Salle de Valentino, 1855 - UPDATED



SALLE DE VALENTINO,
Late Beechworth Assembly Rooms.
Grand Promenade Concert
and Ball,
ADMISSION FREE,
ON MONDAY, 16TH APRIL,and every other evening during the week, except Saturdays,
on which occasion a
Free and Easy
will be held.
 Programme :
Polka- 'Grand Sultan.' 
Quadrille- from 'Lucrezia Borgia.'
Song- 'Far, far upon the sea.'   
Schottische-
Opera.
Song - 'When swallows homeward fly,'
Waltz- 'Georgette.'
Duett- 'Am I not fondly thine own.'
Descriptive- Russian War Galop.

INTERMISSION.

Quadrille- 'Exhibition.'
Song- 'The Fortunate Man.'
          Polka - 'Beechworth', (first time), composed by Mr G Griffith
Song- 'The Marseillaise.'
Galop- 'Mount Etna.'
Finale- 'God Save the Queen.'

Advertising. (1855, April 14). Ovens and Murray Advertiser (Beechworth, Vic. : 1855 - 1866; 1914 -1918), p. 5. Retrieved April 23, 2014, from http://nla.gov.au/nla.news-article113013300

 In this advertisement for a Grand Promenade Concert and Ball, George features in the program with his own composition, performed for the first time, a polka called Beechworth.  No other trace of this piece of music exists - missing like so many other pieces of colonial music. 

The "Salle de Valentino" or Valentino Room, was the Assembly Hall attached to the Beechworth Hotel a few months earlier.  It may have taken it's name from a similar venue in Melbourne, operating from 1854, which Robyn Annear described as "a vast canvas dancehall with resident polka band" in her book on Whelan the Wrecker.  This Salle had borrowed its name, from an entertainment venue in London.

This is the only reference so far located suggesting that George Griffith composed music, but we will live in hope.

UPDATED  This concert in Beechworth, to be held on Monday 16 April, was scheduled only two days after the birth of Edward George Griffith in Wangaratta.

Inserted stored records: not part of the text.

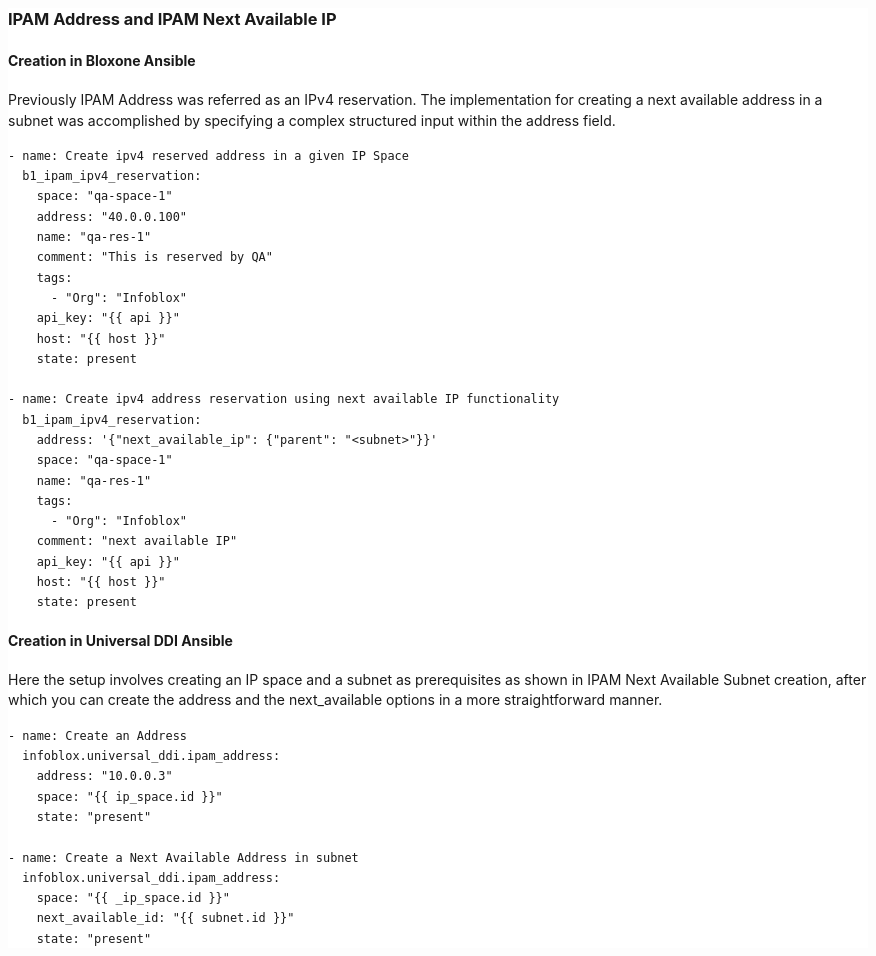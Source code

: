 ### IPAM Address and IPAM Next Available IP

#### Creation in Bloxone Ansible

Previously IPAM Address was referred as an IPv4 reservation. The implementation for creating a next available address in a subnet was accomplished by specifying a complex structured input within the address field.

```
- name: Create ipv4 reserved address in a given IP Space
  b1_ipam_ipv4_reservation:
    space: "qa-space-1"
    address: "40.0.0.100"
    name: "qa-res-1"
    comment: "This is reserved by QA"
    tags:
      - "Org": "Infoblox"
    api_key: "{{ api }}"
    host: "{{ host }}"
    state: present
 
- name: Create ipv4 address reservation using next available IP functionality
  b1_ipam_ipv4_reservation:
    address: '{"next_available_ip": {"parent": "<subnet>"}}'
    space: "qa-space-1"
    name: "qa-res-1"
    tags:
      - "Org": "Infoblox"
    comment: "next available IP"
    api_key: "{{ api }}"
    host: "{{ host }}"
    state: present
```
#### Creation in Universal DDI Ansible

Here the setup involves creating an IP space and a subnet as prerequisites as shown in IPAM Next Available Subnet creation, after which you can create the address and the next_available options in a more straightforward manner. 

```
- name: Create an Address
  infoblox.universal_ddi.ipam_address:
    address: "10.0.0.3"
    space: "{{ ip_space.id }}"
    state: "present"

- name: Create a Next Available Address in subnet
  infoblox.universal_ddi.ipam_address:
    space: "{{ _ip_space.id }}"
    next_available_id: "{{ subnet.id }}"
    state: "present"

```

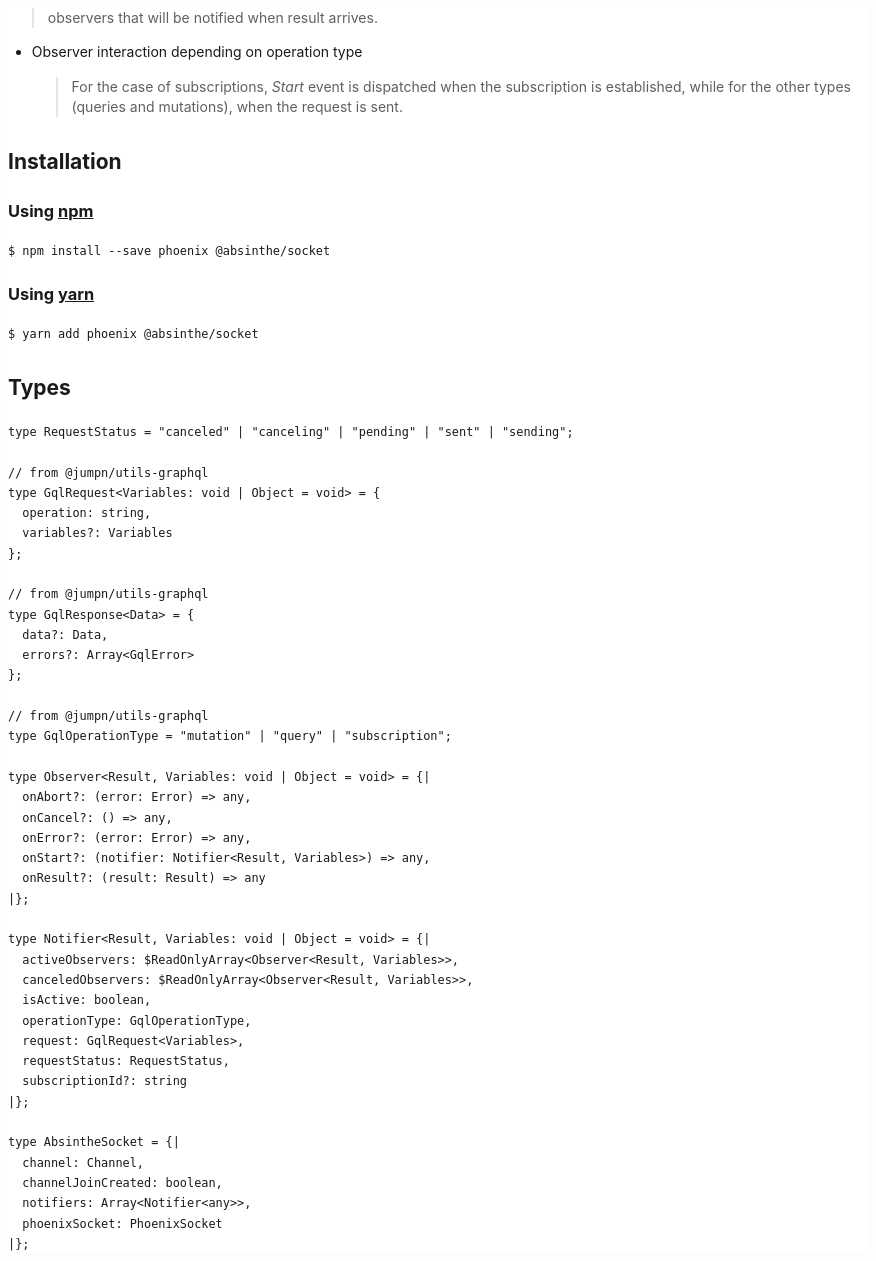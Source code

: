   > observers that will be notified when result arrives.
- Observer interaction depending on operation type
  > For the case of subscriptions, _Start_ event is dispatched when the
  > subscription is established, while for the other types
  > (queries and mutations), when the request is sent.

## Installation

### Using [npm](https://docs.npmjs.com/cli/npm)

    $ npm install --save phoenix @absinthe/socket

### Using [yarn](https://yarnpkg.com)

    $ yarn add phoenix @absinthe/socket

## Types

```flowtype
type RequestStatus = "canceled" | "canceling" | "pending" | "sent" | "sending";

// from @jumpn/utils-graphql
type GqlRequest<Variables: void | Object = void> = {
  operation: string,
  variables?: Variables
};

// from @jumpn/utils-graphql
type GqlResponse<Data> = {
  data?: Data,
  errors?: Array<GqlError>
};

// from @jumpn/utils-graphql
type GqlOperationType = "mutation" | "query" | "subscription";

type Observer<Result, Variables: void | Object = void> = {|
  onAbort?: (error: Error) => any,
  onCancel?: () => any,
  onError?: (error: Error) => any,
  onStart?: (notifier: Notifier<Result, Variables>) => any,
  onResult?: (result: Result) => any
|};

type Notifier<Result, Variables: void | Object = void> = {|
  activeObservers: $ReadOnlyArray<Observer<Result, Variables>>,
  canceledObservers: $ReadOnlyArray<Observer<Result, Variables>>,
  isActive: boolean,
  operationType: GqlOperationType,
  request: GqlRequest<Variables>,
  requestStatus: RequestStatus,
  subscriptionId?: string
|};

type AbsintheSocket = {|
  channel: Channel,
  channelJoinCreated: boolean,
  notifiers: Array<Notifier<any>>,
  phoenixSocket: PhoenixSocket
|};
```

Various advertisements indicate that George was working in Beechworth in 1855, which suggests that Susan was staying in Wangaratta awaiting the birth of her child.  When the baby was registered by Susan in Beechworth a month later, she did not record any attendants at the birth neither doctor nor midwife.  However, on that score I am familiar with another Registrar who declined to record the names of midwives, and it may be that the information was provided but not recorded.